▶ [STUDY MATERIAL]
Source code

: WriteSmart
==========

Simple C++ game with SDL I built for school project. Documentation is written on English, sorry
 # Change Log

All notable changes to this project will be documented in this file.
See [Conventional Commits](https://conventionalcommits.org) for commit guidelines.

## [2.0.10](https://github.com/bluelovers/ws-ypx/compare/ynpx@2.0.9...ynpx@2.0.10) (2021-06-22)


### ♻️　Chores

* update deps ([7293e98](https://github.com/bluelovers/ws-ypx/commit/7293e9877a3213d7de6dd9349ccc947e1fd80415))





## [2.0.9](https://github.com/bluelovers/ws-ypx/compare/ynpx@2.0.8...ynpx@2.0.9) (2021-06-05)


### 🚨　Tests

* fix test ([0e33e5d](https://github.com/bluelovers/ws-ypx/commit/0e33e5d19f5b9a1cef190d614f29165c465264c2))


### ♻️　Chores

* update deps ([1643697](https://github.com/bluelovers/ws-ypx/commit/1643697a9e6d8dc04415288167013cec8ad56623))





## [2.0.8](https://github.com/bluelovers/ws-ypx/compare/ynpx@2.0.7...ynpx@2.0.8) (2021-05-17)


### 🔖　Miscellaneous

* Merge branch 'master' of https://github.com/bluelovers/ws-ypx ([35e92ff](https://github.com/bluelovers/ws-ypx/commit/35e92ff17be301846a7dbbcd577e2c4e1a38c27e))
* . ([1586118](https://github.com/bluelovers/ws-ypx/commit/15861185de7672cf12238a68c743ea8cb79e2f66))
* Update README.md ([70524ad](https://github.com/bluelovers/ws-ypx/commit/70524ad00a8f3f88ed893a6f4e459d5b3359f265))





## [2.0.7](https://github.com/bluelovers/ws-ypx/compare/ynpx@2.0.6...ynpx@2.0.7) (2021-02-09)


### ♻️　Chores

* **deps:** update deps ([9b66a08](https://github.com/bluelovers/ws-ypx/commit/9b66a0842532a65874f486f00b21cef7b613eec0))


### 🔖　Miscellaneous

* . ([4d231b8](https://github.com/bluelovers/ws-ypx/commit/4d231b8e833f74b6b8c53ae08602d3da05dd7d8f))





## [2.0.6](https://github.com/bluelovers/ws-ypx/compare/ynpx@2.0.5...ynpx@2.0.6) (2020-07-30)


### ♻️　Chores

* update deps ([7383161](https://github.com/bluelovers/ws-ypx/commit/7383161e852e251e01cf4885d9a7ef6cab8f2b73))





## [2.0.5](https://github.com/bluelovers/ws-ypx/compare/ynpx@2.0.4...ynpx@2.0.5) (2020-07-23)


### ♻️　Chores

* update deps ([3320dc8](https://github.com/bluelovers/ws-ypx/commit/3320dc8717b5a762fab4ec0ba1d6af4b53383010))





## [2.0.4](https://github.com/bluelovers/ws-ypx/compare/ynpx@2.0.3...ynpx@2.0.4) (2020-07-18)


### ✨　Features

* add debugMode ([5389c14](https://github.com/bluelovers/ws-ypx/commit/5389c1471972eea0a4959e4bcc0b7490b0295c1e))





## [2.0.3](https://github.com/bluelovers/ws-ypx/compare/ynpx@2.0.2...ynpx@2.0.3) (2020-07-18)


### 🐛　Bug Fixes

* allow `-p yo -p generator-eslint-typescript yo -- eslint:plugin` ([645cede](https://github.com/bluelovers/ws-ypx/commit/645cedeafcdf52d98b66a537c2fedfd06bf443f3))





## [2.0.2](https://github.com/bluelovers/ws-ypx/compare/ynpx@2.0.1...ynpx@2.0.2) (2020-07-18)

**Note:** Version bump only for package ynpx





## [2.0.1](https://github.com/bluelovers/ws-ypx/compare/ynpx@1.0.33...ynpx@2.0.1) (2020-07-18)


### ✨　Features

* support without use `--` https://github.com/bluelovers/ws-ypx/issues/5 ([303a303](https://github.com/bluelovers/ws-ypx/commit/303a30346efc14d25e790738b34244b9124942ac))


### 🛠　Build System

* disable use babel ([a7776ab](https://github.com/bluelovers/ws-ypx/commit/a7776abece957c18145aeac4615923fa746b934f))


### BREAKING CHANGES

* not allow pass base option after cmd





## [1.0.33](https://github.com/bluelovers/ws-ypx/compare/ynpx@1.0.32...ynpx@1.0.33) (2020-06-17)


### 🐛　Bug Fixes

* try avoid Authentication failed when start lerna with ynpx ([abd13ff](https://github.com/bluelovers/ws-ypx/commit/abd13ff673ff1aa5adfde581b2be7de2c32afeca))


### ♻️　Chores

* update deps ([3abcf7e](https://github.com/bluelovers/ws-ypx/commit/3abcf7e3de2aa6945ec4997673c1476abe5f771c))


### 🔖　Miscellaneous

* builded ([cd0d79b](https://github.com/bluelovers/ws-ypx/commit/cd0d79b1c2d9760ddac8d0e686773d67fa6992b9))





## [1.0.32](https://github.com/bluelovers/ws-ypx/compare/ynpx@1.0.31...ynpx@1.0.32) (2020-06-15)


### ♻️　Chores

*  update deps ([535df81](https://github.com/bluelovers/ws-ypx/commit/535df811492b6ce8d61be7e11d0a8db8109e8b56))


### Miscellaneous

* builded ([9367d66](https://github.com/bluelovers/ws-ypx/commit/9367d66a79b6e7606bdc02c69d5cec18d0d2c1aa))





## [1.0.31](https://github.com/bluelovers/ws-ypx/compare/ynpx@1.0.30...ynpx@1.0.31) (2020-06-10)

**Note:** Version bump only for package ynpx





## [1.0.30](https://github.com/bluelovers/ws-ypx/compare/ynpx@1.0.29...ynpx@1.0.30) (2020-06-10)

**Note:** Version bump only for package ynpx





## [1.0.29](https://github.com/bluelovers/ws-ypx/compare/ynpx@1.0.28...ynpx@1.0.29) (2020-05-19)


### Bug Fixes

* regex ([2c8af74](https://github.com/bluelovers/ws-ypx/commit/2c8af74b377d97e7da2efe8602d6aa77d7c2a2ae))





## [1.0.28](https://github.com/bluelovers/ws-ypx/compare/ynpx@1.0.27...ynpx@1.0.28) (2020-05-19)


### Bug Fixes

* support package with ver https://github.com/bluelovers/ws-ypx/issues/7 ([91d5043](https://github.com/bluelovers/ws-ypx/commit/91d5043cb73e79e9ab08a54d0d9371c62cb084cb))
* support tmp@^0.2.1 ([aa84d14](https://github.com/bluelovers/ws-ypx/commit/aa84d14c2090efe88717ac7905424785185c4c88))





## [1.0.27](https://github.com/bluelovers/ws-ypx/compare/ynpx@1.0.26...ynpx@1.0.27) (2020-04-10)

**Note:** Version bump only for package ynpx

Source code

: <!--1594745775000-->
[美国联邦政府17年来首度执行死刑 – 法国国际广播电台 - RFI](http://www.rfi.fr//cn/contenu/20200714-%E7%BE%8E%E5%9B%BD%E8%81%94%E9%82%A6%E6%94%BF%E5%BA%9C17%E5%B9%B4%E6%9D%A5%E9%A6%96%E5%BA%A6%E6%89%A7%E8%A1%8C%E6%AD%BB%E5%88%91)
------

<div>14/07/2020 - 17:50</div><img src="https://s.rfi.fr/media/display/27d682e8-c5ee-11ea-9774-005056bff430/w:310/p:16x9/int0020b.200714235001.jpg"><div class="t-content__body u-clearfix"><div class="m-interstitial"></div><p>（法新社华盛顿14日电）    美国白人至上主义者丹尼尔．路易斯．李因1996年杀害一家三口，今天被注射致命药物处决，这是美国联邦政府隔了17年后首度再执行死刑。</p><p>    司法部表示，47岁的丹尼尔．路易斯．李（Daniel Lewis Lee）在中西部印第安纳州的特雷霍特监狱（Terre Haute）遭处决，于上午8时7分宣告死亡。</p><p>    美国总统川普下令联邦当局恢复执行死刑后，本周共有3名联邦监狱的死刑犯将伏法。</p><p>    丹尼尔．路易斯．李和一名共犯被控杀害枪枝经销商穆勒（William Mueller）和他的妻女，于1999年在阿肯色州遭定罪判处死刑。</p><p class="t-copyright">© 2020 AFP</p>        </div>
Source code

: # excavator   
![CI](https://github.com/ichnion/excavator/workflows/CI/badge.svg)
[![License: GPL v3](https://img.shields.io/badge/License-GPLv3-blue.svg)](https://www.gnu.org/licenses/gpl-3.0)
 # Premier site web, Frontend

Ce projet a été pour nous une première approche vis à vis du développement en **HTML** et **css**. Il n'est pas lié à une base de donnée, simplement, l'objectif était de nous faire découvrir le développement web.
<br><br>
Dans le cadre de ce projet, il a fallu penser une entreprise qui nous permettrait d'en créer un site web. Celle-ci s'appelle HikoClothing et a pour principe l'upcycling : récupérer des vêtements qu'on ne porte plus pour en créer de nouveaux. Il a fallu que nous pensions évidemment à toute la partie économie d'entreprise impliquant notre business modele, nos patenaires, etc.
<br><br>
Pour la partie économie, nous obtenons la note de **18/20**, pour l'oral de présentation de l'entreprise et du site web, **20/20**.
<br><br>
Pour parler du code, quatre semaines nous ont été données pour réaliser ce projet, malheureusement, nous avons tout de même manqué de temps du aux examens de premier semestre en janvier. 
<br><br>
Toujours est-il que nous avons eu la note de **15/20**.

▶ [WHAT IS EXPECTED] From the listing above, work out how many lines hold "site". The answer is the number and nothing more.

▶ [WRITTEN REPLY] 3